Del Tigris al Moll de la Fusta MERCEDES ABAD
¿Se acuerdan de la época en que Barcelona no cotizaba en el hipermercado turístico, ni figuraba en ninguna lista, ni obligaba a sus aguerridos habitantes a tragarse indigestas cápsulas de retórica institucional sobre la megadiversidad mientras ven crecer pisos de alto standing que sólo podrán costearse los que manejan una polidiversidad de tarjetas de crédito? Me refiero a la época en que los pocos extranjeros que se aventuraban por estos pagos consideraban su estancia en esta ciudad como una mera etapa antes de alcanzar más nobles destinos: Londres, París, quizá Berlín... Cuando éramos más o menos igual de provincianos que ahora, pero no teníamos licencia para dárnoslas de cosmopolitas. Y, sin embargo, como le sucedió a Pius Alibek allá por los años ochenta, muchos forasteros acabaron quedándose, seducidos por una Barcelona mucho menos pretenciosa y pijeras que la de ahora."Soy asirio", afirma Pius Alibek, con llamaradas de orgullo milenario encendiéndole la mirada. Los bajorrelieves poblados de feroces guerreros pisoteando enemigos a que tan afectos eran los asirios desfilan ante mis ojos y empiezo a sudar frío, mientras un policultural instinto de huida se hace con el timón de mi nave. Afortunadamente para mí, nada en los suaves modales de este mesopotámico sonriente, locuaz, cálido y educado recuerda los sanguinarios pasatiempos de sus antepasados. Originario de Erbil, una pequeña ciudad del Kurdistán iraquí situada a menos de 100 kilómetros de lugares tan evocadores como Nínive, Nimrud o Khorsabad, Pius es un tipo aguerrido que ha sobrevivido a dos o tres implacables inmersiones lingüísticas sin traumas observables.

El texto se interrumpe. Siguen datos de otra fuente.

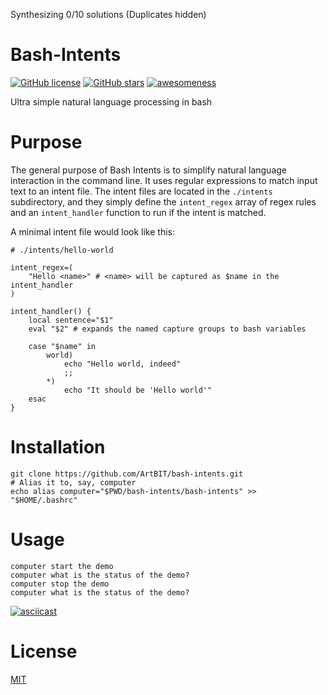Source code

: Synthesizing 0/10 solutions (Duplicates hidden)

# Bash-Intents
[![GitHub license](https://img.shields.io/github/license/ArtBIT/bash-intents.svg)](https://github.com/ArtBIT/bash-intents) [![GitHub stars](https://img.shields.io/github/stars/ArtBIT/bash-intents.svg)](https://github.com/ArtBIT/bash-intents)  [![awesomeness](https://img.shields.io/badge/awesomeness-maximum-red.svg)](https://github.com/ArtBIT/bash-intents)

Ultra simple natural language processing in bash

# Purpose

The general purpose of Bash Intents is to simplify natural language interaction in the command line. It uses regular expressions to match input text to an intent file. The intent files are located in the `./intents` subdirectory, and they simply define the `intent_regex` array of regex rules and an `intent_handler` function to run if the intent is matched.

A minimal intent file would look like this:

```
# ./intents/hello-world

intent_regex=(
    "Hello <name>" # <name> will be captured as $name in the intent_handler
)

intent_handler() {
    local sentence="$1"
    eval "$2" # expands the named capture groups to bash variables

    case "$name" in
        world)
            echo "Hello world, indeed"
            ;;
        *)
            echo "It should be 'Hello world'"
    esac
}
```

# Installation
```
git clone https://github.com/ArtBIT/bash-intents.git
# Alias it to, say, computer
echo alias computer="$PWD/bash-intents/bash-intents" >> "$HOME/.bashrc"
```

# Usage
```
computer start the demo
computer what is the status of the demo?
computer stop the demo
computer what is the status of the demo?
```

[![asciicast](https://asciinema.org/a/LbNOgxhO1fuNRgI1eOM3nyZrd.svg)](https://asciinema.org/a/LbNOgxhO1fuNRgI1eOM3nyZrd)

# License

[MIT](LICENSE.md)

"Mi familia es cristiana y nuestra lengua es el arameo, pero en la escuela estudié en kurdo. Cuando tenía siete años nos trasladamos a Basora y me matricularon en una escuela donde sólo se estudiaba en árabe. Al principio no entendía una palabra; fue una auténtica inmersión. Mi madre todavía lo habla fatal, la pobre". Después vendría un monasterio de jesuitas norteamericanos en Bagdad y una nueva inmersión, esta vez en la lengua de Shakespeare. En lugar de enmudecer para siempre, Pius afrontó este cafarnaúm lingüístico con algo más que una admirable gallardía. "Uno de mis profesores", afirma con una sonrisa zalamera, "me llamaba el Profeta de Dios por mi extraordinaria facilidad para la comunicación oral". Oyéndolo hablar alternativamente en perfecto catalán y perfecto castellano, me pregunto si aquellos que por extraños avatares se han visto obligados a manejar y hacer suyas lenguas ajenas (¿pero no es siempre una convención ajena una lengua?) no son los que antes llegan a comprender que una lengua no es más que un vehículo.

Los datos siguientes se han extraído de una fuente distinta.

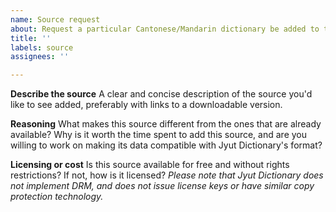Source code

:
 ```yaml
---
name: Source request
about: Request a particular Cantonese/Mandarin dictionary be added to the application
title: ''
labels: source
assignees: ''

---
```


**Describe the source**
A clear and concise description of the source you'd like to see added, preferably with links to a downloadable version.

**Reasoning**
What makes this source different from the ones that are already available? Why is it worth the time spent to add this source, and are you willing to work on making its data compatible with Jyut Dictionary's format?

**Licensing or cost**
Is this source available for free and without rights restrictions? If not, how is it licensed? *Please note that Jyut Dictionary does not implement DRM, and does not issue license keys or have similar copy protection technology.*
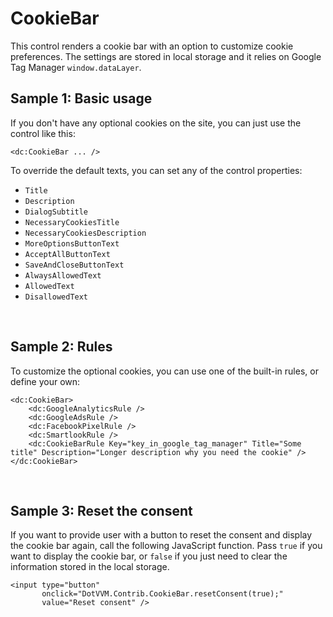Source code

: # CookieBar

This control renders a cookie bar with an option to customize cookie preferences. The settings are stored in local storage and it relies on Google Tag Manager `window.dataLayer`.

## Sample 1: Basic usage

If you don't have any optional cookies on the site, you can just use the control like this:

```DOTHTML
<dc:CookieBar ... />
```

To override the default texts, you can set any of the control properties:

* `Title`
* `Description`
* `DialogSubtitle`
* `NecessaryCookiesTitle`
* `NecessaryCookiesDescription`
* `MoreOptionsButtonText`
* `AcceptAllButtonText`
* `SaveAndCloseButtonText`
* `AlwaysAllowedText`
* `AllowedText`
* `DisallowedText`

<br />

## Sample 2: Rules

To customize the optional cookies, you can use one of the built-in rules, or define your own:

```DOTHTML
<dc:CookieBar>
	<dc:GoogleAnalyticsRule />
	<dc:GoogleAdsRule />
	<dc:FacebookPixelRule />
	<dc:SmartlookRule />
	<dc:CookieBarRule Key="key_in_google_tag_manager" Title="Some title" Description="Longer description why you need the cookie" />
</dc:CookieBar>
```

<br />

## Sample 3: Reset the consent

If you want to provide user with a button to reset the consent and display the cookie bar again, call the following JavaScript function. Pass `true` if you want to display the cookie bar, or `false` if you just need to clear the information stored in the local storage.

```
<input type="button" 
       onclick="DotVVM.Contrib.CookieBar.resetConsent(true);" 
       value="Reset consent" />
```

Hoy en día, Alibek es un especialista en lenguas comparadas, y compagina la traducción al catalán de poetas y narradores árabes con su participación -junto al Instituto del Próximo Oriente Antiguo (IPOA), presidido por Gregorio del Olmo- en el Proyecto Manumed para la conservación y catalogación de los manuscritos del Mediterráneo.

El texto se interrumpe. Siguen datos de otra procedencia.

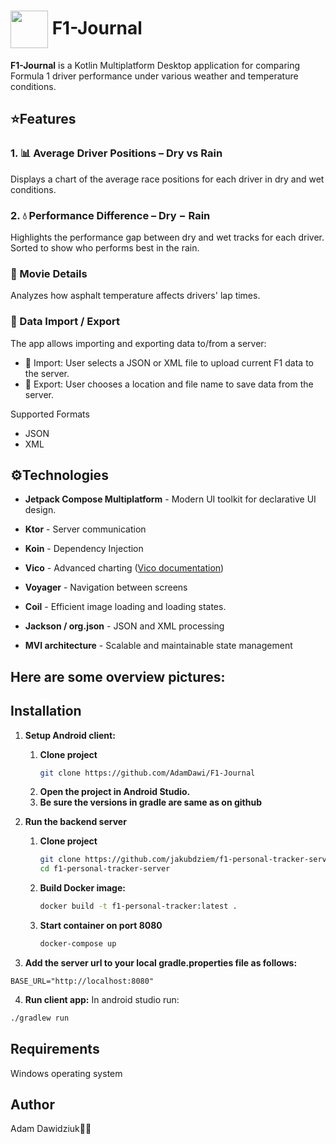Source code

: # <img src="https://github.com/user-attachments/assets/6cc25ed8-e5aa-4ac3-9ea5-77014038a777" width="60" height="60" align="center" /> F1-Journal

**F1-Journal** is a Kotlin Multiplatform Desktop application for comparing Formula 1 driver performance under various weather and temperature conditions.

## ⭐️Features
### 1. 📊 Average Driver Positions – Dry vs Rain
Displays a chart of the average race positions for each driver in dry and wet conditions.

### 2. 💧 Performance Difference – Dry − Rain
Highlights the performance gap between dry and wet tracks for each driver. Sorted to show who performs best in the rain.

### 📅 Movie Details
Analyzes how asphalt temperature affects drivers' lap times.

### 🔀 Data Import / Export
The app allows importing and exporting data to/from a server:
- 🔄 Import: User selects a JSON or XML file to upload current F1 data to the server.
- 📀 Export: User chooses a location and file name to save data from the server.

Supported Formats
- JSON
- XML

## ⚙️Technologies
- **Jetpack Compose Multiplatform** - Modern UI toolkit for declarative UI design.

- **Ktor** - Server communication

- **Koin** - Dependency Injection

- **Vico** - Advanced charting ([Vico documentation](https://www.patrykandpatrick.com/vico/guide/stable))

- **Voyager** - Navigation between screens

- **Coil** - Efficient image loading and loading states.

- **Jackson / org.json** - JSON and XML processing

- **MVI architecture** - Scalable and maintainable state management

## Here are some overview pictures:


## Installation

1. **Setup Android client:**
    1. **Clone project**
        ```bash
        git clone https://github.com/AdamDawi/F1-Journal
        ```
    2. **Open the project in Android Studio.**
    3. **Be sure the versions in gradle are same as on github**

2. **Run the backend server**
    1. **Clone project**<br>
        ```bash
        git clone https://github.com/jakubdziem/f1-personal-tracker-server
        cd f1-personal-tracker-server
        ```
    2. **Build Docker image:**<br>
        ```bash
        docker build -t f1-personal-tracker:latest .
        ```
    3. **Start container on port 8080** <br>
        ```bash
        docker-compose up
        ```
3. **Add the server url to your local gradle.properties file as follows:**
```properties
BASE_URL="http://localhost:8080"
```
4. **Run client app:**
In android studio run:
```bash
./gradlew run
```

## Requirements
Windows operating system

## Author
Adam Dawidziuk🧑‍💻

Pero eso no es todo. Desde hace un par de años, regenta además un pequeño restaurante en Gràcia (Verdi, 65) que responde al nombre de Mesopotamia y que, desde la semana misma de su apertura, goza de un éxito pasmoso. Lo primero que sorprende de este lugar es que sus paredes, que Alibek levantó con sus propias manos, son de adobe, con cenefas de motivos mesopotámicos que recuerdan los leones de la puerta de Ishtar de Babilonia. La segunda sorpresa, amén de la inclusión de un plato milenario como el Burgul (del que hay referencias en textos sumerios) o un exótico pollo al agua de rosas, es que todos los segundos platos de la carta valen lo mismo. "Quería aplicar un concepto distinto: que por 2.500 pesetas la gente pudiera probar unos cuantos entrantes y elegir el segundo que le diera la gana entre todos los platos de cocina mesopotámica que ofrece la carta, sin preocuparse por si éste es más caro y aquél más barato; que coman lo que realmente les apetezca sin que la cuenta provoque infartos".
Tras despedirme de Pius y encaminarme hacia el metro, me pongo a inventarme sobre la marcha unos orígenes exóticos. No me lleven la contraria -puedo ser peligrosa- si un día de éstos les cuento que mi tatarabuelo se bañaba cuando niño en las aguas del Tigris.